**What you will do:** Everything in the records except the pictures must be copied out exactly.

**Data:**
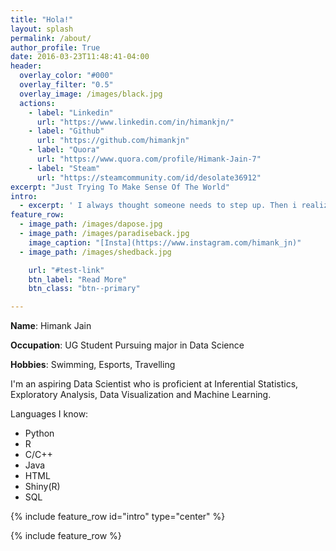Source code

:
```yaml
---
title: "Hola!"
layout: splash
permalink: /about/
author_profile: True
date: 2016-03-23T11:48:41-04:00
header:
  overlay_color: "#000"
  overlay_filter: "0.5"
  overlay_image: /images/black.jpg
  actions:
    - label: "Linkedin"
      url: "https://www.linkedin.com/in/himankjn/"
    - label: "Github"
      url: "https://github.com/himankjn"
    - label: "Quora"
      url: "https://www.quora.com/profile/Himank-Jain-7"  
    - label: "Steam"
      url: "https://steamcommunity.com/id/desolate36912"
excerpt: "Just Trying To Make Sense Of The World"
intro:
  - excerpt: ' I always thought someone needs to step up. Then i realized, I am Someone!'
feature_row:
  - image_path: /images/dapose.jpg
  - image_path: /images/paradiseback.jpg
    image_caption: "[Insta](https://www.instagram.com/himank_jn)"
  - image_path: /images/shedback.jpg  

    url: "#test-link"
    btn_label: "Read More"
    btn_class: "btn--primary"

---
```

**Name**: Himank Jain

**Occupation**: UG Student Pursuing major in Data Science

**Hobbies**: Swimming, Esports, Travelling

I'm an aspiring Data Scientist who is proficient at Inferential Statistics, Exploratory Analysis, Data Visualization and Machine Learning.

Languages I know:
* Python
* R
* C/C++
* Java
* HTML
* Shiny(R)
* SQL

{% include feature_row id="intro" type="center" %}

{% include feature_row %}
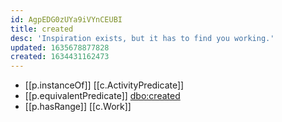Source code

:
 ```yaml
---
id: AgpEDG0zUYa9iVYnCEUBI
title: created
desc: 'Inspiration exists, but it has to find you working.'
updated: 1635678877828
created: 1634431162473
---
```


- [[p.instanceOf]] [[c.ActivityPredicate]]
- [[p.equivalentPredicate]] [dbo:created](http://dbpedia.org/ontology/created)
- [[p.hasRange]] [[c.Work]]
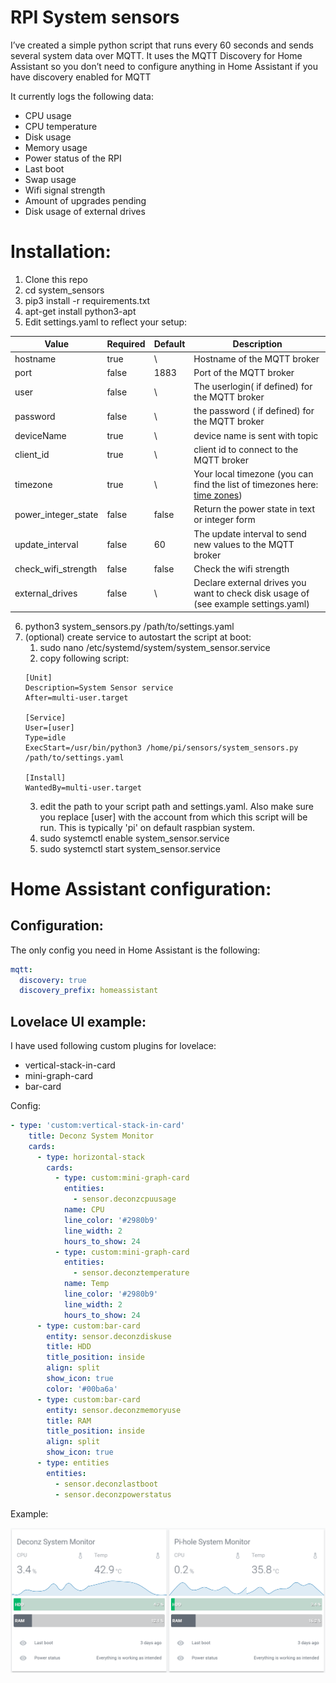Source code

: # RPI System sensors
I’ve created a simple python script that runs every 60 seconds and sends several system data over MQTT. It uses the MQTT Discovery for Home Assistant so you don’t need to configure anything in Home Assistant if you have discovery enabled for MQTT

It currently logs the following data:
* CPU usage
* CPU temperature
* Disk usage
* Memory usage
* Power status of the RPI
* Last boot
* Swap usage
* Wifi signal strength
* Amount of upgrades pending
* Disk usage of external drives

# Installation:
1. Clone this repo
2. cd system_sensors
3. pip3 install -r requirements.txt
4. apt-get install python3-apt
5. Edit settings.yaml to reflect your setup:

| Value  | Required | Default | Description | 
| ------------- | ------------- | ------------- | ------------- |
| hostname  | true | \ | Hostname of the MQTT broker
| port  | false | 1883 | Port of the MQTT broker
| user | false | \ | The userlogin( if defined) for the MQTT broker
| password | false | \ | the password ( if defined) for the MQTT broker
| deviceName | true | \ | device name is sent with topic
| client_id | true | \ | client id to connect to the MQTT broker
| timezone | true | \ | Your local timezone (you can find the list of timezones here: [time zones](https://gist.github.com/heyalexej/8bf688fd67d7199be4a1682b3eec7568))
| power_integer_state | false | false | Return the power state in text or integer form
| update_interval | false | 60 | The update interval to send new values to the MQTT broker 
| check_wifi_strength | false | false | Check the wifi strength 
| external_drives | false | \ | Declare external drives you want to check disk usage of (see example settings.yaml)

6. python3 system_sensors.py /path/to/settings.yaml
7. (optional) create service to autostart the script at boot:
    1. sudo nano /etc/systemd/system/system_sensor.service
    2. copy following script:
    ```shell
    [Unit]
    Description=System Sensor service
    After=multi-user.target

    [Service]
    User=[user]
    Type=idle
    ExecStart=/usr/bin/python3 /home/pi/sensors/system_sensors.py /path/to/settings.yaml

    [Install]
    WantedBy=multi-user.target
    ```
    3. edit the path to your script path and settings.yaml. Also make sure you replace [user] with the account from which this script will be run. This is typically 'pi' on default raspbian system.
    4. sudo systemctl enable system_sensor.service 
    5. sudo systemctl start system_sensor.service

# Home Assistant configuration:
## Configuration:
The only config you need in Home Assistant is the following:
```yaml
mqtt:
  discovery: true
  discovery_prefix: homeassistant
```

## Lovelace UI example:
I have used following custom plugins for lovelace:
* vertical-stack-in-card
* mini-graph-card
* bar-card

Config:
```yaml
- type: 'custom:vertical-stack-in-card'
    title: Deconz System Monitor
    cards:
      - type: horizontal-stack
        cards:
          - type: custom:mini-graph-card
            entities:
              - sensor.deconzcpuusage
            name: CPU
            line_color: '#2980b9'
            line_width: 2
            hours_to_show: 24
          - type: custom:mini-graph-card
            entities:
              - sensor.deconztemperature
            name: Temp
            line_color: '#2980b9'
            line_width: 2
            hours_to_show: 24
      - type: custom:bar-card
        entity: sensor.deconzdiskuse
        title: HDD
        title_position: inside
        align: split
        show_icon: true
        color: '#00ba6a'
      - type: custom:bar-card
        entity: sensor.deconzmemoryuse
        title: RAM
        title_position: inside
        align: split
        show_icon: true
      - type: entities
        entities:
          - sensor.deconzlastboot
          - sensor.deconzpowerstatus
```
Example:

![alt text](images/example.png?raw=true "Example")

**Solution to the problem:**
Source code

:
```yaml
---
title: "Hola!"
layout: splash
permalink: /about/
author_profile: True
date: 2016-03-23T11:48:41-04:00
header:
  overlay_color: "#000"
  overlay_filter: "0.5"
  overlay_image: /images/black.jpg
  actions:
    - label: "Linkedin"
      url: "https://www.linkedin.com/in/himankjn/"
    - label: "Github"
      url: "https://github.com/himankjn"
    - label: "Quora"
      url: "https://www.quora.com/profile/Himank-Jain-7"  
    - label: "Steam"
      url: "https://steamcommunity.com/id/desolate36912"
excerpt: "Just Trying To Make Sense Of The World"
intro:
  - excerpt: ' I always thought someone needs to step up. Then i realized, I am Someone!'
feature_row:
  - image_path: /images/dapose.jpg
  - image_path: /images/paradiseback.jpg
    image_caption: "[Insta](https://www.instagram.com/himank_jn)"
  - image_path: /images/shedback.jpg  

    url: "#test-link"
    btn_label: "Read More"
    btn_class: "btn--primary"

---
```

**Name**: Himank Jain

**Occupation**: UG Student Pursuing major in Data Science

**Hobbies**: Swimming, Esports, Travelling

I'm an aspiring Data Scientist who is proficient at Inferential Statistics, Exploratory Analysis, Data Visualization and Machine Learning.

Languages I know:
* Python
* R
* C/C++
* Java
* HTML
* Shiny(R)
* SQL

{% include feature_row id="intro" type="center" %}

{% include feature_row %}
Source code

:
 ```yaml
---
id: AgpEDG0zUYa9iVYnCEUBI
title: created
desc: 'Inspiration exists, but it has to find you working.'
updated: 1635678877828
created: 1634431162473
---
```


- [[p.instanceOf]] [[c.ActivityPredicate]]
- [[p.equivalentPredicate]] [dbo:created](http://dbpedia.org/ontology/created)
- [[p.hasRange]] [[c.Work]]
Source code

: # RPI System sensors
I’ve created a simple python script that runs every 60 seconds and sends several system data over MQTT. It uses the MQTT Discovery for Home Assistant so you don’t need to configure anything in Home Assistant if you have discovery enabled for MQTT

It currently logs the following data:
* CPU usage
* CPU temperature
* Disk usage
* Memory usage
* Power status of the RPI
* Last boot
* Swap usage
* Wifi signal strength
* Amount of upgrades pending
* Disk usage of external drives

# Installation:
1. Clone this repo
2. cd system_sensors
3. pip3 install -r requirements.txt
4. apt-get install python3-apt
5. Edit settings.yaml to reflect your setup:

| Value  | Required | Default | Description | 
| ------------- | ------------- | ------------- | ------------- |
| hostname  | true | \ | Hostname of the MQTT broker
| port  | false | 1883 | Port of the MQTT broker
| user | false | \ | The userlogin( if defined) for the MQTT broker
| password | false | \ | the password ( if defined) for the MQTT broker
| deviceName | true | \ | device name is sent with topic
| client_id | true | \ | client id to connect to the MQTT broker
| timezone | true | \ | Your local timezone (you can find the list of timezones here: [time zones](https://gist.github.com/heyalexej/8bf688fd67d7199be4a1682b3eec7568))
| power_integer_state | false | false | Return the power state in text or integer form
| update_interval | false | 60 | The update interval to send new values to the MQTT broker 
| check_wifi_strength | false | false | Check the wifi strength 
| external_drives | false | \ | Declare external drives you want to check disk usage of (see example settings.yaml)

6. python3 system_sensors.py /path/to/settings.yaml
7. (optional) create service to autostart the script at boot:
    1. sudo nano /etc/systemd/system/system_sensor.service
    2. copy following script:
    ```shell
    [Unit]
    Description=System Sensor service
    After=multi-user.target

    [Service]
    User=[user]
    Type=idle
    ExecStart=/usr/bin/python3 /home/pi/sensors/system_sensors.py /path/to/settings.yaml

    [Install]
    WantedBy=multi-user.target
    ```
    3. edit the path to your script path and settings.yaml. Also make sure you replace [user] with the account from which this script will be run. This is typically 'pi' on default raspbian system.
    4. sudo systemctl enable system_sensor.service 
    5. sudo systemctl start system_sensor.service

# Home Assistant configuration:
## Configuration:
The only config you need in Home Assistant is the following:
```yaml
mqtt:
  discovery: true
  discovery_prefix: homeassistant
```

## Lovelace UI example:
I have used following custom plugins for lovelace:
* vertical-stack-in-card
* mini-graph-card
* bar-card

Config:
```yaml
- type: 'custom:vertical-stack-in-card'
    title: Deconz System Monitor
    cards:
      - type: horizontal-stack
        cards:
          - type: custom:mini-graph-card
            entities:
              - sensor.deconzcpuusage
            name: CPU
            line_color: '#2980b9'
            line_width: 2
            hours_to_show: 24
          - type: custom:mini-graph-card
            entities:
              - sensor.deconztemperature
            name: Temp
            line_color: '#2980b9'
            line_width: 2
            hours_to_show: 24
      - type: custom:bar-card
        entity: sensor.deconzdiskuse
        title: HDD
        title_position: inside
        align: split
        show_icon: true
        color: '#00ba6a'
      - type: custom:bar-card
        entity: sensor.deconzmemoryuse
        title: RAM
        title_position: inside
        align: split
        show_icon: true
      - type: entities
        entities:
          - sensor.deconzlastboot
          - sensor.deconzpowerstatus
```
Example:

![alt text](images/example.png?raw=true "Example")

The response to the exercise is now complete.